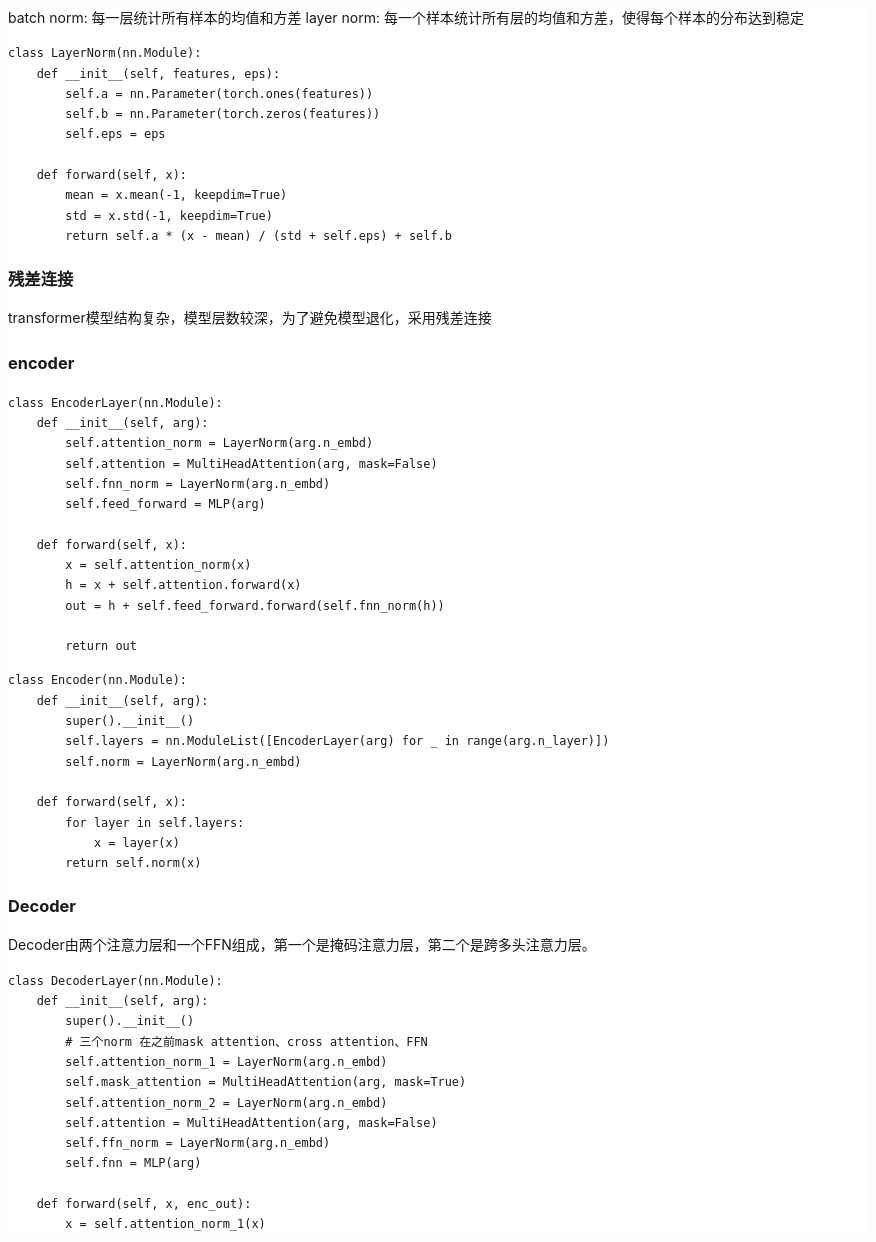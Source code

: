 batch norm: 每一层统计所有样本的均值和方差
layer norm: 每一个样本统计所有层的均值和方差，使得每个样本的分布达到稳定

```
class LayerNorm(nn.Module):
    def __init__(self, features, eps):
        self.a = nn.Parameter(torch.ones(features))
        self.b = nn.Parameter(torch.zeros(features))
        self.eps = eps
    
    def forward(self, x):
        mean = x.mean(-1, keepdim=True)
        std = x.std(-1, keepdim=True)
        return self.a * (x - mean) / (std + self.eps) + self.b
```

### 残差连接
transformer模型结构复杂，模型层数较深，为了避免模型退化，采用残差连接

### encoder
```
class EncoderLayer(nn.Module):
    def __init__(self, arg):
        self.attention_norm = LayerNorm(arg.n_embd)
        self.attention = MultiHeadAttention(arg, mask=False)
        self.fnn_norm = LayerNorm(arg.n_embd)
        self.feed_forward = MLP(arg)

    def forward(self, x):
        x = self.attention_norm(x)
        h = x + self.attention.forward(x)
        out = h + self.feed_forward.forward(self.fnn_norm(h))

        return out
```

```
class Encoder(nn.Module):
    def __init__(self, arg):
        super().__init__()
        self.layers = nn.ModuleList([EncoderLayer(arg) for _ in range(arg.n_layer)])
        self.norm = LayerNorm(arg.n_embd)
    
    def forward(self, x):
        for layer in self.layers:
            x = layer(x)
        return self.norm(x)
```

### Decoder
Decoder由两个注意力层和一个FFN组成，第一个是掩码注意力层，第二个是跨多头注意力层。
```
class DecoderLayer(nn.Module):
    def __init__(self, arg):
        super().__init__()
        # 三个norm 在之前mask attention、cross attention、FFN
        self.attention_norm_1 = LayerNorm(arg.n_embd)
        self.mask_attention = MultiHeadAttention(arg, mask=True)
        self.attention_norm_2 = LayerNorm(arg.n_embd)
        self.attention = MultiHeadAttention(arg, mask=False)
        self.ffn_norm = LayerNorm(arg.n_embd)
        self.fnn = MLP(arg)

    def forward(self, x, enc_out):
        x = self.attention_norm_1(x)
```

__________________________________________________

§ **The task**: For the word "mean", show every line of the entries that holds it.

§ **Your response**:
        mean = x.mean(-1, keepdim=True)
        return self.a * (x - mean) / (std + self.eps) + self.b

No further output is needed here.